The 2025 edition of the Rentrée du DM brought together over 450 participants, with numerous speakers taking to the stage for presentations and panel discussions. The diversity of topics covered, ranging from MDR/IVDR compliance to cybersecurity, underlined the event's importance for professionals across the sector.

The event also featured an exhibitor village with 30 stands, including Notified Bodies, consultants, and manufacturers.

This edition was also marked by the presence of the European Member of Parliament, Professor Laurent Castillo.
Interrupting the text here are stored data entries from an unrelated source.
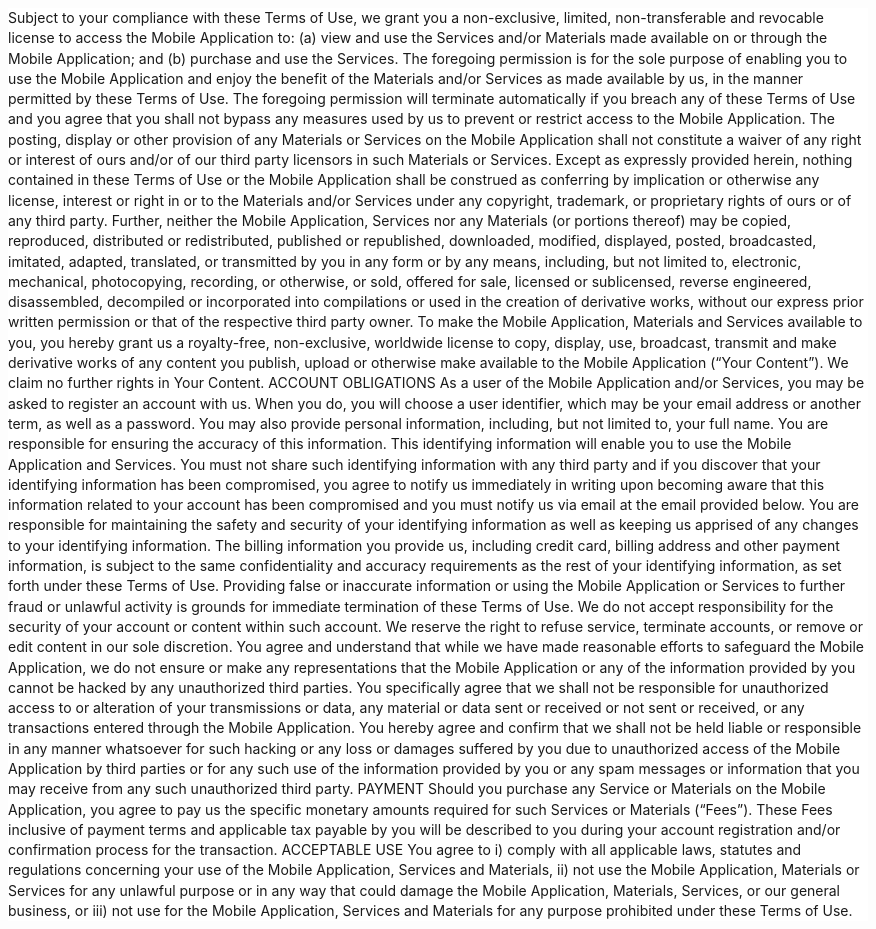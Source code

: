 Subject to your compliance with these Terms of Use, we grant you a non-exclusive, limited, non-transferable and revocable license to access the Mobile Application to: (a) view and use the Services and/or Materials made available on or through the Mobile Application; and (b) purchase and use the Services. The foregoing permission is for the sole purpose of enabling you to use the Mobile Application and enjoy the benefit of the Materials and/or Services as made available by us, in the manner permitted by these Terms of Use. The foregoing permission will terminate automatically if you breach any of these Terms of Use and you agree that you shall not bypass any measures used by us to prevent or restrict access to the Mobile Application.
The posting, display or other provision of any Materials or Services on the Mobile Application shall not constitute a waiver of any right or interest of ours and/or of our third party licensors in such Materials or Services. Except as expressly provided herein, nothing contained in these Terms of Use or the Mobile Application shall be construed as conferring by implication or otherwise any license, interest or right in or to the Materials and/or Services under any copyright, trademark, or proprietary rights of ours or of any third party. Further, neither the Mobile Application, Services nor any Materials (or portions thereof) may be copied, reproduced, distributed or redistributed, published or republished, downloaded, modified, displayed, posted, broadcasted, imitated, adapted, translated, or transmitted by you in any form or by any means, including, but not limited to, electronic, mechanical, photocopying, recording, or otherwise, or sold, offered for sale, licensed or sublicensed, reverse engineered, disassembled, decompiled or incorporated into compilations or used in the creation of derivative works, without our express prior written permission or that of the respective third party owner. To make the Mobile Application, Materials and Services available to you, you hereby grant us a royalty-free, non-exclusive, worldwide license to copy, display, use, broadcast, transmit and make derivative works of any content you publish, upload or otherwise make available to the Mobile Application (“Your Content”). We claim no further rights in Your Content.
ACCOUNT OBLIGATIONS
As a user of the Mobile Application and/or Services, you may be asked to register an account with us. When you do, you will choose a user identifier, which may be your email address or another term, as well as a password. You may also provide personal information, including, but not limited to, your full name. You are responsible for ensuring the accuracy of this information. This identifying information will enable you to use the Mobile Application and Services. You must not share such identifying information with any third party and if you discover that your identifying information has been compromised, you agree to notify us immediately in writing upon becoming aware that this information related to your account has been compromised and you must notify us via email at the email provided below. You are responsible for maintaining the safety and security of your identifying information as well as keeping us apprised of any changes to your identifying information. The billing information you provide us, including credit card, billing address and other payment information, is subject to the same confidentiality and accuracy requirements as the rest of your identifying information, as set forth under these Terms of Use. Providing false or inaccurate information or using the Mobile Application or Services to further fraud or unlawful activity is grounds for immediate termination of these Terms of Use. We do not accept responsibility for the security of your account or content within such account. We reserve the right to refuse service, terminate accounts, or remove or edit content in our sole discretion.
You agree and understand that while we have made reasonable efforts to safeguard the Mobile Application, we do not ensure or make any representations that the Mobile Application or any of the information provided by you cannot be hacked by any unauthorized third parties. You specifically agree that we shall not be responsible for unauthorized access to or alteration of your transmissions or data, any material or data sent or received or not sent or received, or any transactions entered through the Mobile Application. You hereby agree and confirm that we shall not be held liable or responsible in any manner whatsoever for such hacking or any loss or damages suffered by you due to unauthorized access of the Mobile Application by third parties or for any such use of the information provided by you or any spam messages or information that you may receive from any such unauthorized third party.
PAYMENT
Should you purchase any Service or Materials on the Mobile Application, you agree to pay us the specific monetary amounts required for such Services or Materials (“Fees”). These Fees inclusive of payment terms and applicable tax payable by you will be described to you during your account registration and/or confirmation process for the transaction. 
ACCEPTABLE USE
You agree to i) comply with all applicable laws, statutes and regulations concerning your use of the Mobile Application, Services and Materials, ii) not use the Mobile Application, Materials or Services for any unlawful purpose or in any way that could damage the Mobile Application, Materials, Services, or our general business, or iii) not use for the Mobile Application, Services and Materials for any purpose prohibited under these Terms of Use.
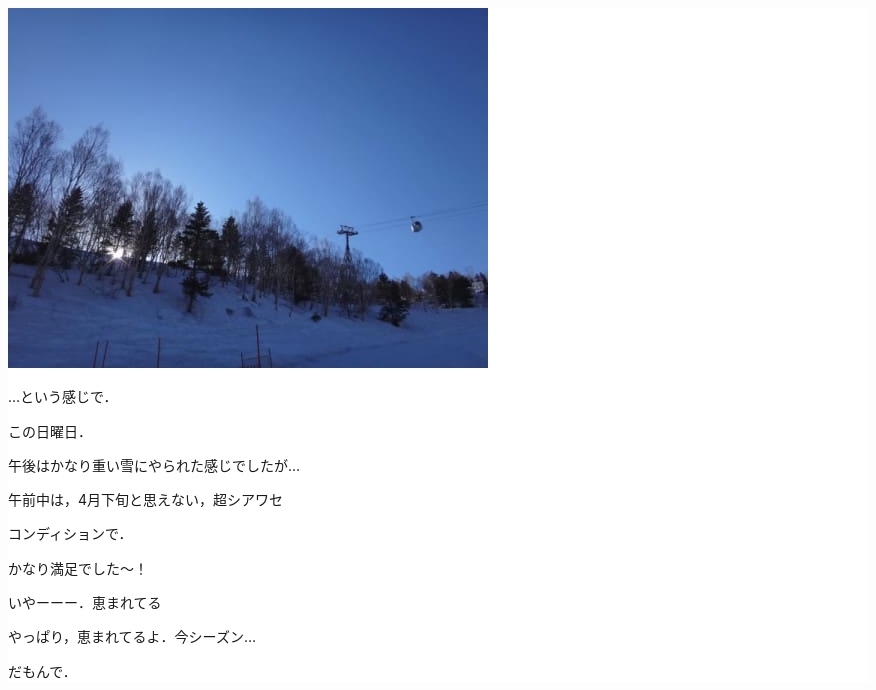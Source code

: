 ![9b925d8d3686c808fefd56894b7e6e9d.jpg](images/9b925d8d3686c808fefd56894b7e6e9d.jpg)







…という感じで．


この日曜日．


午後はかなり重い雪にやられた感じでしたが…


午前中は，4月下旬と思えない，超シアワセ


コンディションで．


かなり満足でした～！


いやーーー．恵まれてる


やっぱり，恵まれてるよ．今シーズン…





だもんで．



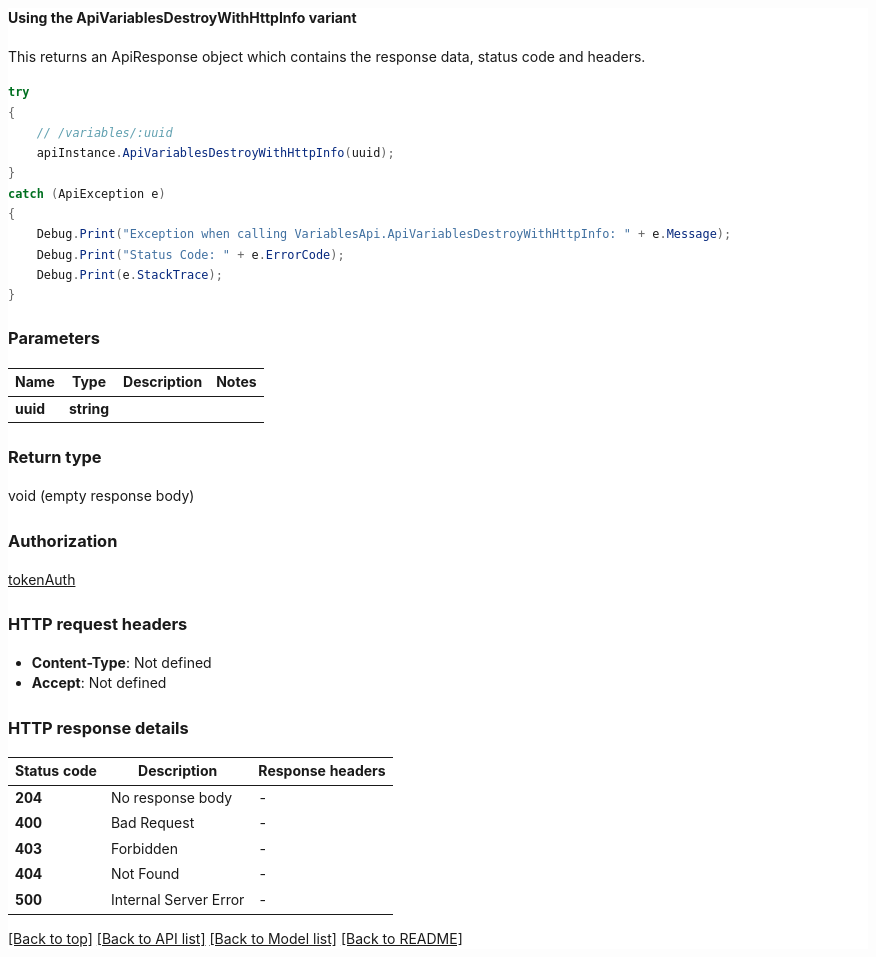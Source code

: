 #### Using the ApiVariablesDestroyWithHttpInfo variant
This returns an ApiResponse object which contains the response data, status code and headers.

```csharp
try
{
    // /variables/:uuid
    apiInstance.ApiVariablesDestroyWithHttpInfo(uuid);
}
catch (ApiException e)
{
    Debug.Print("Exception when calling VariablesApi.ApiVariablesDestroyWithHttpInfo: " + e.Message);
    Debug.Print("Status Code: " + e.ErrorCode);
    Debug.Print(e.StackTrace);
}
```

### Parameters

| Name | Type | Description | Notes |
|------|------|-------------|-------|
| **uuid** | **string** |  |  |

### Return type

void (empty response body)

### Authorization

[tokenAuth](../README.md#tokenAuth)

### HTTP request headers

 - **Content-Type**: Not defined
 - **Accept**: Not defined


### HTTP response details
| Status code | Description | Response headers |
|-------------|-------------|------------------|
| **204** | No response body |  -  |
| **400** | Bad Request |  -  |
| **403** | Forbidden |  -  |
| **404** | Not Found |  -  |
| **500** | Internal Server Error |  -  |

[[Back to top]](#) [[Back to API list]](../README.md#documentation-for-api-endpoints) [[Back to Model list]](../README.md#documentation-for-models) [[Back to README]](../README.md)

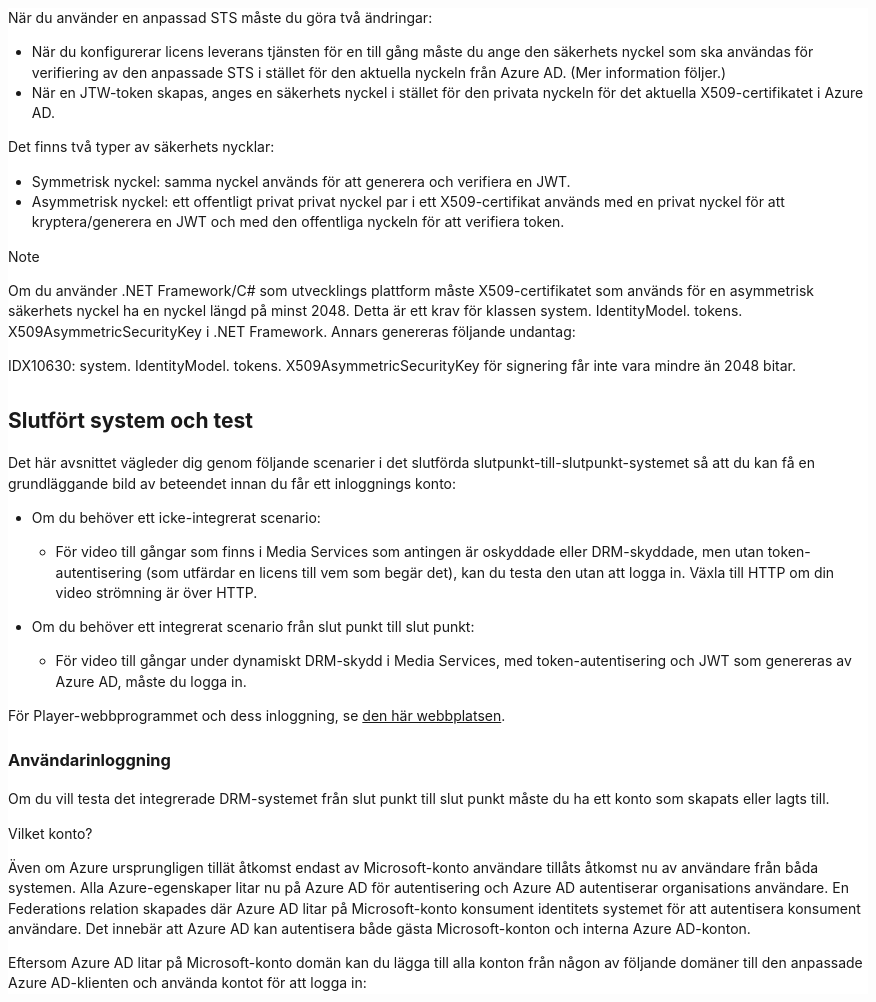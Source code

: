När du använder en anpassad STS måste du göra två ändringar:

* När du konfigurerar licens leverans tjänsten för en till gång måste du ange den säkerhets nyckel som ska användas för verifiering av den anpassade STS i stället för den aktuella nyckeln från Azure AD. (Mer information följer.) 
* När en JTW-token skapas, anges en säkerhets nyckel i stället för den privata nyckeln för det aktuella X509-certifikatet i Azure AD.

Det finns två typer av säkerhets nycklar:

* Symmetrisk nyckel: samma nyckel används för att generera och verifiera en JWT.
* Asymmetrisk nyckel: ett offentligt privat privat nyckel par i ett X509-certifikat används med en privat nyckel för att kryptera/generera en JWT och med den offentliga nyckeln för att verifiera token.

> [!NOTE]
> Om du använder .NET Framework/C# som utvecklings plattform måste X509-certifikatet som används för en asymmetrisk säkerhets nyckel ha en nyckel längd på minst 2048. Detta är ett krav för klassen system. IdentityModel. tokens. X509AsymmetricSecurityKey i .NET Framework. Annars genereras följande undantag:
> 
> IDX10630: system. IdentityModel. tokens. X509AsymmetricSecurityKey för signering får inte vara mindre än 2048 bitar.

## <a name="the-completed-system-and-test"></a>Slutfört system och test
Det här avsnittet vägleder dig genom följande scenarier i det slutförda slutpunkt-till-slutpunkt-systemet så att du kan få en grundläggande bild av beteendet innan du får ett inloggnings konto:

* Om du behöver ett icke-integrerat scenario:

    * För video till gångar som finns i Media Services som antingen är oskyddade eller DRM-skyddade, men utan token-autentisering (som utfärdar en licens till vem som begär det), kan du testa den utan att logga in. Växla till HTTP om din video strömning är över HTTP.

* Om du behöver ett integrerat scenario från slut punkt till slut punkt:

    * För video till gångar under dynamiskt DRM-skydd i Media Services, med token-autentisering och JWT som genereras av Azure AD, måste du logga in.

För Player-webbprogrammet och dess inloggning, se [den här webbplatsen](https://openidconnectweb.azurewebsites.net/).

### <a name="user-sign-in"></a>Användarinloggning
Om du vill testa det integrerade DRM-systemet från slut punkt till slut punkt måste du ha ett konto som skapats eller lagts till.

Vilket konto?

Även om Azure ursprungligen tillät åtkomst endast av Microsoft-konto användare tillåts åtkomst nu av användare från båda systemen. Alla Azure-egenskaper litar nu på Azure AD för autentisering och Azure AD autentiserar organisations användare. En Federations relation skapades där Azure AD litar på Microsoft-konto konsument identitets systemet för att autentisera konsument användare. Det innebär att Azure AD kan autentisera både gästa Microsoft-konton och interna Azure AD-konton.

Eftersom Azure AD litar på Microsoft-konto domän kan du lägga till alla konton från någon av följande domäner till den anpassade Azure AD-klienten och använda kontot för att logga in:

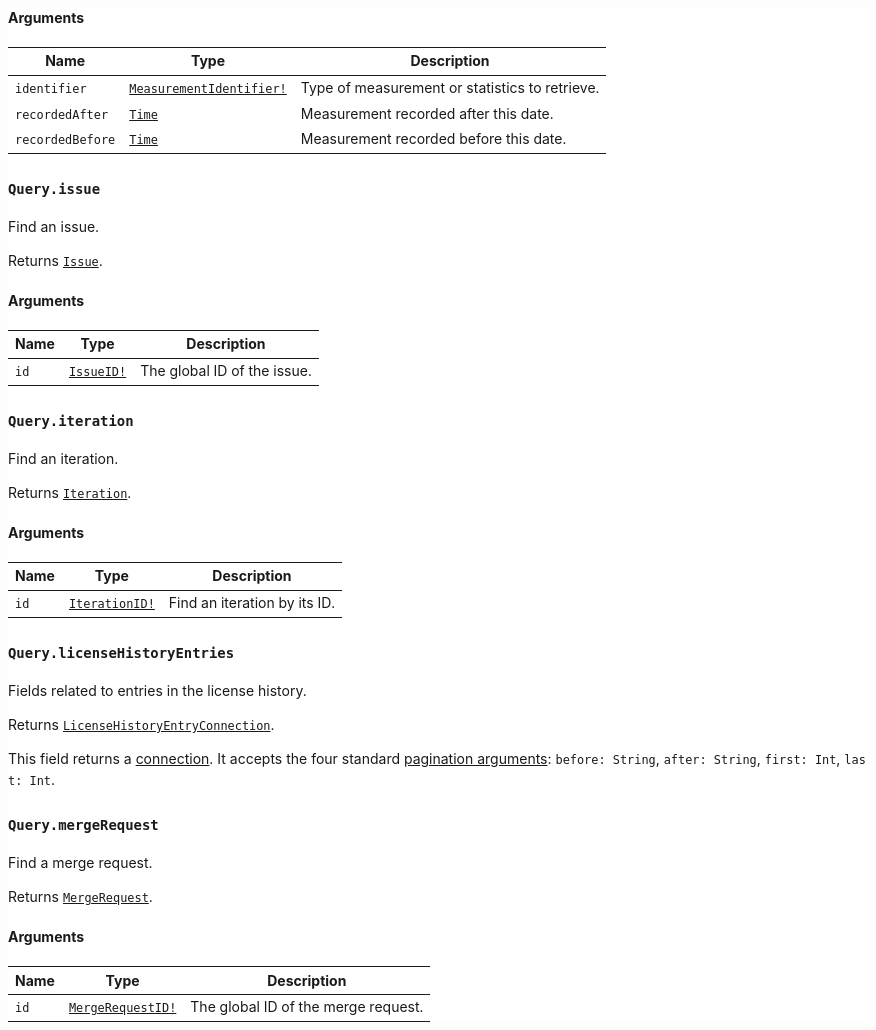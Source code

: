 #### Arguments

| Name | Type | Description |
| ---- | ---- | ----------- |
| <a id="queryinstancestatisticsmeasurementsidentifier"></a>`identifier` | [`MeasurementIdentifier!`](#measurementidentifier) | Type of measurement or statistics to retrieve. |
| <a id="queryinstancestatisticsmeasurementsrecordedafter"></a>`recordedAfter` | [`Time`](#time) | Measurement recorded after this date. |
| <a id="queryinstancestatisticsmeasurementsrecordedbefore"></a>`recordedBefore` | [`Time`](#time) | Measurement recorded before this date. |

### `Query.issue`

Find an issue.

Returns [`Issue`](#issue).

#### Arguments

| Name | Type | Description |
| ---- | ---- | ----------- |
| <a id="queryissueid"></a>`id` | [`IssueID!`](#issueid) | The global ID of the issue. |

### `Query.iteration`

Find an iteration.

Returns [`Iteration`](#iteration).

#### Arguments

| Name | Type | Description |
| ---- | ---- | ----------- |
| <a id="queryiterationid"></a>`id` | [`IterationID!`](#iterationid) | Find an iteration by its ID. |

### `Query.licenseHistoryEntries`

Fields related to entries in the license history.

Returns [`LicenseHistoryEntryConnection`](#licensehistoryentryconnection).

This field returns a [connection](#connections). It accepts the
four standard [pagination arguments](#connection-pagination-arguments):
`before: String`, `after: String`, `first: Int`, `last: Int`.

### `Query.mergeRequest`

Find a merge request.

Returns [`MergeRequest`](#mergerequest).

#### Arguments

| Name | Type | Description |
| ---- | ---- | ----------- |
| <a id="querymergerequestid"></a>`id` | [`MergeRequestID!`](#mergerequestid) | The global ID of the merge request. |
A surgeon by profession, he represents France in the European Parliament and works, in particular, to ease the regulatory burdens imposed by European regulations, in order to give European medical devices a renewed competitive edge.

The role of translation in regulatory compliance (MDR, IVDR)

Language requirements form a key part of bringing medical devices to market. Translation is even considered one of the so-called “critical” tasks. The accurate translation of instructions for use, labels, or technical documentation is crucial for compliance with MDR/IVDR.

Why does AbroadLink work closely with PRRCs and QARAs?

Our participation in the Rentrée du DM reflects our commitment to supporting quality and regulatory managers (QARAs), as well as PRRCs, in their compliance efforts. As a translation service provider specialising in medical devices, we are instrumental in ensuring technical, clinical, and regulatory data are conveyed accurately and in compliance with regulations.

Our participation in the training underlines our commitment to the medical device sector, while allowing us to further develop our expertise to provide optimal support to manufacturers.

It also gave us an opportunity to engage with a variety of profiles, including regulatory and quality managers, consultants, and MedTech start-ups. Engaging with participants strengthened our understanding of the current challenges in the sector and validated the value of our services.

AbroadLink: a peripheral yet essential partner for manufacturers

Although we operate outside the manufacturing cycle, our translation services meet the demand of documentary compliance directly. As a peripheral yet strategic partner, our expertise helps medical device manufacturers comply with language obligations in their target countries.

This first participation strengthens our ability to support industry players in their multilingual compliance efforts. It also allows us to anticipate future needs in terms of documentation and technical communication.